ID short_identifier; BLOCK AC block_number; distance from previous block = (min,max) DE description BL XXX motif; width=w; seqs=s; 99.5%=n1; strength=n2 sequence_id (offset) sequence_segment sequence_weight . . . //ID line starts a block entry and contains a short identifier for the group of sequences from which the block was made. If the block was taken from InterPro, it will be the InterPro group ID. The identifier is terminated by a semi-colon, and the word "BLOCK" indicates the entry type.
AC line contains the block number, a seven-character group number for
sequences from which the block was made, followed by a letter (A-Z)
indicating the order of the block in the sequences.
If the group has only one block, the letter is omitted.
If the block was made from InterPro group IPRnnnnnn, the block number
is IPBnnnnnnA.
If the block was converted from Terri Attwood's Prints Database the
block number is PRnnnnnA.
min,max = minimum,maximum number of amino acids from previous block for
sequences in this block. For the first block in the group, the distance from
the beginning of the sequences. If these values are unknown 0,0 can be
filled in. Note that the codehop program does not need or use these
values.
DE line contains a description of the group of sequences from which the block was made. If the block was taken from InterPro, it will be a slightly edited version of the InterPro description.

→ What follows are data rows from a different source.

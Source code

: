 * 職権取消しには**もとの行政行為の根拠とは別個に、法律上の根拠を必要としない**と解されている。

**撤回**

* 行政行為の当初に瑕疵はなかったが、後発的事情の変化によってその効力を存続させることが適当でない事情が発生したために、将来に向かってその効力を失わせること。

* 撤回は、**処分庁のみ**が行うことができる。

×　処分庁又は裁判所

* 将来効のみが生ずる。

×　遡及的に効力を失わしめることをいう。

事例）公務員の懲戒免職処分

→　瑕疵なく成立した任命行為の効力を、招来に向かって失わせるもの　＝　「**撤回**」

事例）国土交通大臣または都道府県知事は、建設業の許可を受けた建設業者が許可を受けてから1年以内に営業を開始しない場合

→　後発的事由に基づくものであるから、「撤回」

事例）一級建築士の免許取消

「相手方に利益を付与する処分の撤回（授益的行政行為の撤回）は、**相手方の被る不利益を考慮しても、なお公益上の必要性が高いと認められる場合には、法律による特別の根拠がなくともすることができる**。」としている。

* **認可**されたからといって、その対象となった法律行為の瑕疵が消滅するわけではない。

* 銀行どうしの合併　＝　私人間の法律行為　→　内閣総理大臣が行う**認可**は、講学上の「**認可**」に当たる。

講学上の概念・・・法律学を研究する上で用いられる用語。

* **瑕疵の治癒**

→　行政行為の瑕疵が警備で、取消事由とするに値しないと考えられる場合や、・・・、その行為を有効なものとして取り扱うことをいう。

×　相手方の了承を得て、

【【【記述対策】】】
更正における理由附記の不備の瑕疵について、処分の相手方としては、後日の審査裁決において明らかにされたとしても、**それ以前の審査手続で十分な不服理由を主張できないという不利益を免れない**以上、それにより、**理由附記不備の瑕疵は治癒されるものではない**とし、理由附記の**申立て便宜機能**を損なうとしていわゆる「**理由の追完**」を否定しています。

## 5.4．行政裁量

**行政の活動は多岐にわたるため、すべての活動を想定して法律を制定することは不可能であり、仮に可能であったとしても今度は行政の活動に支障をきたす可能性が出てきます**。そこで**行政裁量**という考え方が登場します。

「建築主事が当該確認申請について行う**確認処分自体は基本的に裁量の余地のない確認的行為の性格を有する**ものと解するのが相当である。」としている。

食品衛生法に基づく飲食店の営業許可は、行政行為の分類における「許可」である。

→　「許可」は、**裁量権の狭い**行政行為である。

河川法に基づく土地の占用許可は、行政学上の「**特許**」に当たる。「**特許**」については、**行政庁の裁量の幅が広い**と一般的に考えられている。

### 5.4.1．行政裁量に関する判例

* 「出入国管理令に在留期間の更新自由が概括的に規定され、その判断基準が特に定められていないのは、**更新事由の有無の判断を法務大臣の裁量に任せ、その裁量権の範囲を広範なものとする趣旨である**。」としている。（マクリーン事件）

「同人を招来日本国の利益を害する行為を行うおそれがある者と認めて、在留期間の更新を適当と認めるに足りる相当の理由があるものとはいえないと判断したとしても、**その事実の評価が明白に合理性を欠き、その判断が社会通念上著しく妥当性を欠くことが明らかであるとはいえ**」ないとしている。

BL line contains information about the block :
XXX = the amino acids in the spaced triplet found by MOTIF upon
which the block is based. If this is undefined because the block was not
made by the MOTIF program UNK can be set.
w = width of the sequence segments (columns) in the block.
s = number of sequence segments (rows) in the block.
n1 = raw calibration score ; 99.5th percentile score of true
negative sequences. Raw search scores are normalized by
dividing by this score and multiplying by 1000.
n2 = median normalized score of known true positive sequences as
documented in InterPro.
Following the BL line are lines for each sequence with a segment in the block. The segments may be clustered with clusters separated by blank lines. Each segment line contains a sequence identifier, the offset from the beginning of the sequence to the block in parentheses, the sequence segment, and a weight for the segment. The weights are normalized so that the most distant segment has a weight of 100.
// line terminates a block entry. A Blocks format file can contain several blocks the one after the other.
You can find more information about the Blocks databank and tools for making blocks at the FHCRC site. Note that when using the codehop program under EMBOSS can use the <output>.blks file generated by a previous run of codehop.